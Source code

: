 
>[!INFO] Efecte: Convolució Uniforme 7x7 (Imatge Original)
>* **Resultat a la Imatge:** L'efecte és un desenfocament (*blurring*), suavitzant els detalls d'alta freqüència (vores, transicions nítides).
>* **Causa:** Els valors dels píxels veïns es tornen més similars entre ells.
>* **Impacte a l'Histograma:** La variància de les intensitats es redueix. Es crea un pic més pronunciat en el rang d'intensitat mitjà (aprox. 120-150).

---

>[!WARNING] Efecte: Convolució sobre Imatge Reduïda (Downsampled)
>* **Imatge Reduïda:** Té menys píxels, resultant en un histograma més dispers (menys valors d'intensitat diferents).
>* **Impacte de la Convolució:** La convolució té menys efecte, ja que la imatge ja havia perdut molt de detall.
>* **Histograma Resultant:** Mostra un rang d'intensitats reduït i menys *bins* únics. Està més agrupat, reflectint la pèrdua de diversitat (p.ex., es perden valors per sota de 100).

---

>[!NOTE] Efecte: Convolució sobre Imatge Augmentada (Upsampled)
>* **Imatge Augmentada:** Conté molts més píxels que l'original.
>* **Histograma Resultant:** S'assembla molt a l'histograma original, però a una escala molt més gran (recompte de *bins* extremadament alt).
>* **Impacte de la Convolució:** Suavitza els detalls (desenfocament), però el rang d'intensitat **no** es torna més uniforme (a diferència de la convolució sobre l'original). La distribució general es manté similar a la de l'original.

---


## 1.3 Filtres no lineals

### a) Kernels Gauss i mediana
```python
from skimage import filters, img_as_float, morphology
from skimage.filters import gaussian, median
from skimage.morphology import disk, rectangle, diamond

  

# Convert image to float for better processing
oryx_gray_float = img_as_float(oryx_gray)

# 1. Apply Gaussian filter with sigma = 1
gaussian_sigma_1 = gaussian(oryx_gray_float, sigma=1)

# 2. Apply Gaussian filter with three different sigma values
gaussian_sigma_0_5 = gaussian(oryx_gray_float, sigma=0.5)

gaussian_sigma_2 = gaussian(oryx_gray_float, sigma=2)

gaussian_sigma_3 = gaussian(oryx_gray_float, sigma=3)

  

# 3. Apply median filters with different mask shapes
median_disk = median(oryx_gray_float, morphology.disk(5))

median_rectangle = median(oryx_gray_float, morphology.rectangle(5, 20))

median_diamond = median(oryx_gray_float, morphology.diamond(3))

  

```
□ □ □ □ □ □ □
In full and verbatim, transcribe the data.

| Result |
Source code

: 
>[!INFO] Efecte: Convolució Uniforme 7x7 (Imatge Original)
>* **Resultat a la Imatge:** L'efecte és un desenfocament (*blurring*), suavitzant els detalls d'alta freqüència (vores, transicions nítides).
>* **Causa:** Els valors dels píxels veïns es tornen més similars entre ells.
>* **Impacte a l'Histograma:** La variància de les intensitats es redueix. Es crea un pic més pronunciat en el rang d'intensitat mitjà (aprox. 120-150).

---

>[!WARNING] Efecte: Convolució sobre Imatge Reduïda (Downsampled)
>* **Imatge Reduïda:** Té menys píxels, resultant en un histograma més dispers (menys valors d'intensitat diferents).
>* **Impacte de la Convolució:** La convolució té menys efecte, ja que la imatge ja havia perdut molt de detall.
>* **Histograma Resultant:** Mostra un rang d'intensitats reduït i menys *bins* únics. Està més agrupat, reflectint la pèrdua de diversitat (p.ex., es perden valors per sota de 100).

---

>[!NOTE] Efecte: Convolució sobre Imatge Augmentada (Upsampled)
>* **Imatge Augmentada:** Conté molts més píxels que l'original.
>* **Histograma Resultant:** S'assembla molt a l'histograma original, però a una escala molt més gran (recompte de *bins* extremadament alt).
>* **Impacte de la Convolució:** Suavitza els detalls (desenfocament), però el rang d'intensitat **no** es torna més uniforme (a diferència de la convolució sobre l'original). La distribució general es manté similar a la de l'original.

---


## 1.3 Filtres no lineals

### a) Kernels Gauss i mediana
```python
from skimage import filters, img_as_float, morphology
from skimage.filters import gaussian, median
from skimage.morphology import disk, rectangle, diamond

  

# Convert image to float for better processing
oryx_gray_float = img_as_float(oryx_gray)

# 1. Apply Gaussian filter with sigma = 1
gaussian_sigma_1 = gaussian(oryx_gray_float, sigma=1)

# 2. Apply Gaussian filter with three different sigma values
gaussian_sigma_0_5 = gaussian(oryx_gray_float, sigma=0.5)

gaussian_sigma_2 = gaussian(oryx_gray_float, sigma=2)

gaussian_sigma_3 = gaussian(oryx_gray_float, sigma=3)

  

# 3. Apply median filters with different mask shapes
median_disk = median(oryx_gray_float, morphology.disk(5))

median_rectangle = median(oryx_gray_float, morphology.rectangle(5, 20))

median_diamond = median(oryx_gray_float, morphology.diamond(3))

  

```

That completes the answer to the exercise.